There were also small things that I didn’t recall seeing in other performances of the same production. For example, when she lifts her arms in the supported turns, she allows one arm to spiral up the other, her head and chest surrendering beautifully to the torque of the movement. It is an image she repeats as Odile though, here, the bend of the arms is more serpent-like, and the torso held with tensile strength; resolute, implacable.

As Odile, her dancing was invested with glittering sensuality but at various points she turned what should be a pas de trois between Odile, Siegfried (Dimitriy Akulinin who was an unmemorable dancer-actor but competent partner) and Rothbart into a pas de deux with the audience. But Odile must seduce the prince first (and not the audience only) if she is to compel our belief in the story; in Odette’s tragedy, in Odile’s triumph and in the dualisms that reside in both.

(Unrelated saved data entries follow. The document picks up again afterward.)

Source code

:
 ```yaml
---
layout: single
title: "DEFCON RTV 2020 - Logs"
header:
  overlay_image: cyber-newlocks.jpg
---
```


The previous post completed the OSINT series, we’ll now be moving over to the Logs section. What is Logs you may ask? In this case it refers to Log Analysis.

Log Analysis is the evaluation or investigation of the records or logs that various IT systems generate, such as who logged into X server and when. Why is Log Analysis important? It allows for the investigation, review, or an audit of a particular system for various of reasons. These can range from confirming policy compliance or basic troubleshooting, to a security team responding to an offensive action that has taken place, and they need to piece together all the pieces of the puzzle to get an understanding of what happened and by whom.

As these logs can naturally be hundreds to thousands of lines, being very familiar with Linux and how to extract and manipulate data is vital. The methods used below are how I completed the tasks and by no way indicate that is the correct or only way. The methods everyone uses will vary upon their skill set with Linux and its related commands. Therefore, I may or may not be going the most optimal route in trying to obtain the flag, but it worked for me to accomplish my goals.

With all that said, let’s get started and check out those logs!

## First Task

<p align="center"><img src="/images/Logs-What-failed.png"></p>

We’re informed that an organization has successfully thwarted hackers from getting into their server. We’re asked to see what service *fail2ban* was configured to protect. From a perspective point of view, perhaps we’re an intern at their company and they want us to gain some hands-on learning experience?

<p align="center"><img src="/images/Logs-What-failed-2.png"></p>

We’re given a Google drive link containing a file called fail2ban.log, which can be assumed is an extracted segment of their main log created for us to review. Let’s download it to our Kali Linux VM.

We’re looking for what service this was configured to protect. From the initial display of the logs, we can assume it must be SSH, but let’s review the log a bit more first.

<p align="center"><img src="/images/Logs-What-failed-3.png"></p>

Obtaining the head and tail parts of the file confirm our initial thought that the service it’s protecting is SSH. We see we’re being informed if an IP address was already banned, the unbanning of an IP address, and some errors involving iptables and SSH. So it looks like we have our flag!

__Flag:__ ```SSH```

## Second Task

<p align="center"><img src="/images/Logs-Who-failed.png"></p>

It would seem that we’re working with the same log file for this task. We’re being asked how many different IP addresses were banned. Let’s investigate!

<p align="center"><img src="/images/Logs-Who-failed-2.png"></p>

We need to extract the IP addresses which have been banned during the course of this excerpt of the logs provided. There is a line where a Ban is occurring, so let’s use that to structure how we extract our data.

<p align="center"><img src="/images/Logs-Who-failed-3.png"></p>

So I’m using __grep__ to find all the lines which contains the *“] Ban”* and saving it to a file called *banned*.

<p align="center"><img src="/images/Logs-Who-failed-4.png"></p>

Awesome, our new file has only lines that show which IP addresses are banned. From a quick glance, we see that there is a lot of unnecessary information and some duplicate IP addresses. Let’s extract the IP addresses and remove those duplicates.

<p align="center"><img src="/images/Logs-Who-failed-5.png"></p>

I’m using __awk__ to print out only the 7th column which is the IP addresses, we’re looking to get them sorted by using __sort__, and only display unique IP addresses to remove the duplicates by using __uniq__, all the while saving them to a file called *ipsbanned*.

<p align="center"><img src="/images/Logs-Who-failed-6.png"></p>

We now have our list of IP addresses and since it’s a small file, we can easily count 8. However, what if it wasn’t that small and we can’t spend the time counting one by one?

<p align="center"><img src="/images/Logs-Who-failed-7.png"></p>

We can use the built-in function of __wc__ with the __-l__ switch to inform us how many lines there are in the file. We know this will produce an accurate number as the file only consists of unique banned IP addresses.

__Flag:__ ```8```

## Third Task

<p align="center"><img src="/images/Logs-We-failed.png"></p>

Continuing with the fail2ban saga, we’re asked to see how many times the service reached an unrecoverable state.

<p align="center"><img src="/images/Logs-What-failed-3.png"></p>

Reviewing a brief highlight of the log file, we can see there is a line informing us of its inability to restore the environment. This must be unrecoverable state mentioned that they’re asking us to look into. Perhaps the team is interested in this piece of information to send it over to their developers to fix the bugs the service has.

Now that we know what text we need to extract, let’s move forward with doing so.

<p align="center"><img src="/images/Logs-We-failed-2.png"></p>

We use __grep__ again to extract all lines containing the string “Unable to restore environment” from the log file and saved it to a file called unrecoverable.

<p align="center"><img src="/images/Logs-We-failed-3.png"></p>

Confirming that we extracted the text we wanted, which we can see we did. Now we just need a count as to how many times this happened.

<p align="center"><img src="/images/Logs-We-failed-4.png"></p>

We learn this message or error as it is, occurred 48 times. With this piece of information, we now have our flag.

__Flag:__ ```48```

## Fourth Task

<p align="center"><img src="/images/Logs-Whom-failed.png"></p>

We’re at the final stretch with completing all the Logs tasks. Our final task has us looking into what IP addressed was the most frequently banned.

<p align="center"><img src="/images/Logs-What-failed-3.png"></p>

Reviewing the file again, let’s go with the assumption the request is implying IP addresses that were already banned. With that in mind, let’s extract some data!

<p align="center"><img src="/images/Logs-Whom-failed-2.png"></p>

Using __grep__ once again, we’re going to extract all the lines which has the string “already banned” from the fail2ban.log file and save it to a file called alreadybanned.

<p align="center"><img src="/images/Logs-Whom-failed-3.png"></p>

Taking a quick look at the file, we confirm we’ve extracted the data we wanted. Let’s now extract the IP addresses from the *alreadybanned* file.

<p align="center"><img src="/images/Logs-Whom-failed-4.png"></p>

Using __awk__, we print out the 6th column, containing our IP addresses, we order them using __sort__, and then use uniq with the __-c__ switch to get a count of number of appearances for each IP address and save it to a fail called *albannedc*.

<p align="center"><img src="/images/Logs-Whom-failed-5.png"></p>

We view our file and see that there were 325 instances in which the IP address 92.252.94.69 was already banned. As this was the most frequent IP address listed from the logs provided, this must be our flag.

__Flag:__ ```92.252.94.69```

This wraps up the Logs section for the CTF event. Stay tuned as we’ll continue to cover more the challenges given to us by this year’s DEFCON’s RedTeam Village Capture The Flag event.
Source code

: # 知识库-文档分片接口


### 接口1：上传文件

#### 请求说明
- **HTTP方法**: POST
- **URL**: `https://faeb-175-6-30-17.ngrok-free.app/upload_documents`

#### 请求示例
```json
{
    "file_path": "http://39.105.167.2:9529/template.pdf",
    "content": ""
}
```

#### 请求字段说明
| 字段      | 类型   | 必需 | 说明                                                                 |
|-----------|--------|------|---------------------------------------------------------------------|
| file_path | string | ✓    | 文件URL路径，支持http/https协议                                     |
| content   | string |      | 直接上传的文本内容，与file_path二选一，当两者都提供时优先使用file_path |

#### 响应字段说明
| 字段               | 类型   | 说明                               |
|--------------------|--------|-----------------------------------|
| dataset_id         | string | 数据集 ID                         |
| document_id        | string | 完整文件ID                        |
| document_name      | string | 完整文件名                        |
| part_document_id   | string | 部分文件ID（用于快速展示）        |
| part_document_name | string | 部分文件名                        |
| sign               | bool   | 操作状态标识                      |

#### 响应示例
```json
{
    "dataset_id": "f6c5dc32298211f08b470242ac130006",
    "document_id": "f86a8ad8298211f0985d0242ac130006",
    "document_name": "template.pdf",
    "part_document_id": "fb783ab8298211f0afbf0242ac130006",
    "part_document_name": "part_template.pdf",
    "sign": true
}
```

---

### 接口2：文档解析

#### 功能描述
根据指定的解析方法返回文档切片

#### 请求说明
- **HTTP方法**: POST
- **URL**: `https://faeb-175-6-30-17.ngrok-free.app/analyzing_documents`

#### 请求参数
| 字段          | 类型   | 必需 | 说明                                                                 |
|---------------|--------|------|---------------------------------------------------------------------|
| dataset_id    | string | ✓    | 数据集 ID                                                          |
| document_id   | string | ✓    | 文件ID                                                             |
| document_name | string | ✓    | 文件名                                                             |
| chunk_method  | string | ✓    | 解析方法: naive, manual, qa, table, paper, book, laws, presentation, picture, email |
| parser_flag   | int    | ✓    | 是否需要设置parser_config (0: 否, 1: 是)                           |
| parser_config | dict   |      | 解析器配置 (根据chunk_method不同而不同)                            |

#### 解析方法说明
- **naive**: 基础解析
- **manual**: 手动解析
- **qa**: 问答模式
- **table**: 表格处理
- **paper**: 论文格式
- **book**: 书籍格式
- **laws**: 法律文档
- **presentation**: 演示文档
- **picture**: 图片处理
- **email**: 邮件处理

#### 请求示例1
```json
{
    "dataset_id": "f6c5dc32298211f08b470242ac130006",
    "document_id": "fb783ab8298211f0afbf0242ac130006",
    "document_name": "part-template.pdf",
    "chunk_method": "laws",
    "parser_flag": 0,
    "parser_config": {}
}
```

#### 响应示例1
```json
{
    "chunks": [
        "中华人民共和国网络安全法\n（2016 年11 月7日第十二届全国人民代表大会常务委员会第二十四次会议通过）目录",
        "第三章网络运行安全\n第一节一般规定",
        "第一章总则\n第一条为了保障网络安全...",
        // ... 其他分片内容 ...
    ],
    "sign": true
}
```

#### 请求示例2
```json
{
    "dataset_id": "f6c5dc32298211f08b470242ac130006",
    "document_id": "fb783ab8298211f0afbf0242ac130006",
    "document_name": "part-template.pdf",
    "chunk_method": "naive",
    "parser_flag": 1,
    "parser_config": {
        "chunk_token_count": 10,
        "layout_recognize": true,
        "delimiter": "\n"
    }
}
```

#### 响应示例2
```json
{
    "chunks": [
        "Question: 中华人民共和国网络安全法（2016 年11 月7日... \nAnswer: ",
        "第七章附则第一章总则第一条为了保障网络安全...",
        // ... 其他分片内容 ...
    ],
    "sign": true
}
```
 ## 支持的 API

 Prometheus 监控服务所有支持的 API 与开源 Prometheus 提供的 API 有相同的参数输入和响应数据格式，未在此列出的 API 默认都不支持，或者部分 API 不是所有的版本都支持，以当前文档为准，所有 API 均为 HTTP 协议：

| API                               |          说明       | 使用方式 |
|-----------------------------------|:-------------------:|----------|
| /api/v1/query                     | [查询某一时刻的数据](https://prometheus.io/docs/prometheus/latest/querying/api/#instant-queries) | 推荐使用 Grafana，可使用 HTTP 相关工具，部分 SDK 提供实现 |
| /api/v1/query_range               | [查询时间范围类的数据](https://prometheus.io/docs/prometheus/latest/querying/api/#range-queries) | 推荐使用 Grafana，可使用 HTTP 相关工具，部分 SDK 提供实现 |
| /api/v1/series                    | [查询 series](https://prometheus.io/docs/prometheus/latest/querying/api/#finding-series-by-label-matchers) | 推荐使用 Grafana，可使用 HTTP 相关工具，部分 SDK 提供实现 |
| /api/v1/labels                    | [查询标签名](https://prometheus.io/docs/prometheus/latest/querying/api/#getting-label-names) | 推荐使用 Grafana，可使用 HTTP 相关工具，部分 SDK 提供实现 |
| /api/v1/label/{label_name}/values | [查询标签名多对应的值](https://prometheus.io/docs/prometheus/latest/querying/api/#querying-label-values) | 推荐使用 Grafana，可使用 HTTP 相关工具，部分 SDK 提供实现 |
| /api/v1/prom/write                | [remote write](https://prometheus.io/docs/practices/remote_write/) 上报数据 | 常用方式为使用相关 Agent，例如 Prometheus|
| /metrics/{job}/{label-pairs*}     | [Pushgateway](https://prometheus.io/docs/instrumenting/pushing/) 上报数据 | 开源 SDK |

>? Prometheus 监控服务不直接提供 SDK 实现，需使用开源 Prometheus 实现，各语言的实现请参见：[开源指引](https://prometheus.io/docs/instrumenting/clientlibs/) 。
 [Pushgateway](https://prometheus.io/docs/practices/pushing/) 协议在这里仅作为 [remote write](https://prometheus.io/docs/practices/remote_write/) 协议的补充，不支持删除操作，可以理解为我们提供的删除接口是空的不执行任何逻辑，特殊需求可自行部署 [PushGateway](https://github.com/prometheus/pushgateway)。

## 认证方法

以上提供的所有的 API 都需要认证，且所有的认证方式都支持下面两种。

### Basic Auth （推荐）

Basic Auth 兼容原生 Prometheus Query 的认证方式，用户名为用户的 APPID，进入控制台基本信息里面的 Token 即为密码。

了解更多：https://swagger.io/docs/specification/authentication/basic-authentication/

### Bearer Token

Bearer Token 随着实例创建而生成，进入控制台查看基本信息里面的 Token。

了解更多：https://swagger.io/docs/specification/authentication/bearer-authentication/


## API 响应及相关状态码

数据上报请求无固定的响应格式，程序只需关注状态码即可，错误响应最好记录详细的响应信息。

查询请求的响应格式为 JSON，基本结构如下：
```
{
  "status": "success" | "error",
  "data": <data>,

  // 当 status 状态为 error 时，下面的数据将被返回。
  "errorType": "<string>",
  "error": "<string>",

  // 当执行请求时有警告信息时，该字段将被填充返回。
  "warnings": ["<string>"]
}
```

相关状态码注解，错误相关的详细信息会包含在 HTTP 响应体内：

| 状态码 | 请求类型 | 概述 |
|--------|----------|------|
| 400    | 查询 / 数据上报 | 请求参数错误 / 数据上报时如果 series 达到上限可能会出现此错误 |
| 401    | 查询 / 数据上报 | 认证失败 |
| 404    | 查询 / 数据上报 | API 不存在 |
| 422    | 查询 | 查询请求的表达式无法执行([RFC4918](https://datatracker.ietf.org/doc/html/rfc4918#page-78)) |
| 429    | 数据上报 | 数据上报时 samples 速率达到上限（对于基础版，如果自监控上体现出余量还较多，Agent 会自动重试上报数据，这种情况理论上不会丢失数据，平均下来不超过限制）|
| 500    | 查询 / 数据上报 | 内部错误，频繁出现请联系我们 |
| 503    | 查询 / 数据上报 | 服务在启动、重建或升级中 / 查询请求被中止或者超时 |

When Kolesnikova returned to the lake she was beseechingly soft (somewhat incongruously, the recorded music was screamingly loud) and portrayed layers of the music and of the movement, such that no two similar phrases looked exactly the same.

So in sum, it's a performance that is enjoyable for Kolesnikova's dancing, especially her richly textured Odette. If only she had a swan flock to match.